Deletion in a Red Black Tree
Initially, we will delete a node just like we delete a node in a normal binary search tree. Here are the cases we will look at:
1) Red leaf node
2) Black node, with one red child node
3) Black leaf node
- In fithe rst case, the normal binary search tree delete is sufficient. Removing a red node does not change the black depths of any node, nor create a red child for any red node.
- In the second case, after we complete the binary search tree delete, we must simply recolor the child node of the deleted node to black. Changing this color adds one to the black depths of each node in the subtree of the deleted node, restoring the equality of the black depths of all external nodes. Also, changing a node to black does not violate any of the other Red-Black Tree specifications.
- Neither of the strategies mentioned above are adequate for dealing with the third case. Instead, when we patch in the child of the deleted node in this case, in order to temporarily preserve the black depth property, we will color this child node a fictitious "double black" color.
- Before we discuss how to deal with "double black" nodes, let's real quickly justify why the cases above are the only cases we will deal with. First off, we will only delete nodes with 0 or 1 child. Neither colored node can have one black child. If it did, the black height of the node's null child would not be proper. Further more, a red node can NOT have a red child.

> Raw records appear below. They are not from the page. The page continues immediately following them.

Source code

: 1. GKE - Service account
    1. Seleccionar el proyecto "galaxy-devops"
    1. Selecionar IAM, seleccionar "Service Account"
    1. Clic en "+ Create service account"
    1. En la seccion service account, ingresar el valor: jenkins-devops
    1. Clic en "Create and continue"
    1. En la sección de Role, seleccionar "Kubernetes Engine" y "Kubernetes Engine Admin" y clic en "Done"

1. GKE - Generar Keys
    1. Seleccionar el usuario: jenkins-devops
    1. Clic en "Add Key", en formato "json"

These observations narrow the cases to the situations listed above.
- The remaining cases with this "double black" node can be categorized as follows: 1) The sibling of the "double black" node is black and has a red child. 2) The sibling of the "double black" node is black and both children are black. 3) The sibling of the "double black" node is red. (Note that initially, even though the double black node is a null node, after starting the recoloring/restructuring process, we may create a double black node that is NOT null.)
- To deal with each of these situations, let's first set up names for all of the important nodes: 1) Let the child of the deleted node, which is colored "double black" be r. 2) Let y be the sibling of r. 3) Let z be a child of y, in each case, the specific child will be designated. 4) Let x be the parent of y.
Case 1: y is black and has a red child z.
This case corresponds to the transfer operation in a 2-4 Tree delete. Take the nodes, x, y, and z and relabel them a, b, and c, in their inorder ordering. Place b where x used to be, and then have a and c be the left and right children of x, respectively. Color a and c black, and color b whatever color x USED to be. This eliminates the "double black" problem, so we can stop here.
Case 2: y is black and both of its children are as well.
This case corresponds to a fusion operation in a 2-4 Tree. We deal with this case by just recoloring, instead of making any structural changes to the tree. In particular, we will color r black, (changing it from "double black") and then color y red. What this does is subtract one from the black depth of every external node in the subtree of x. To compensate for this, we must change x from red to black. BUT, this only works if x was red to begin with!!! If it's not, to maintain the "black depth" at the external nodes in the subtree rooted at x, we must color x "double black." In essence, if this occurs, we have pushed the "double black" node up the tree, much like a fusion operation can propogate another fusion operation.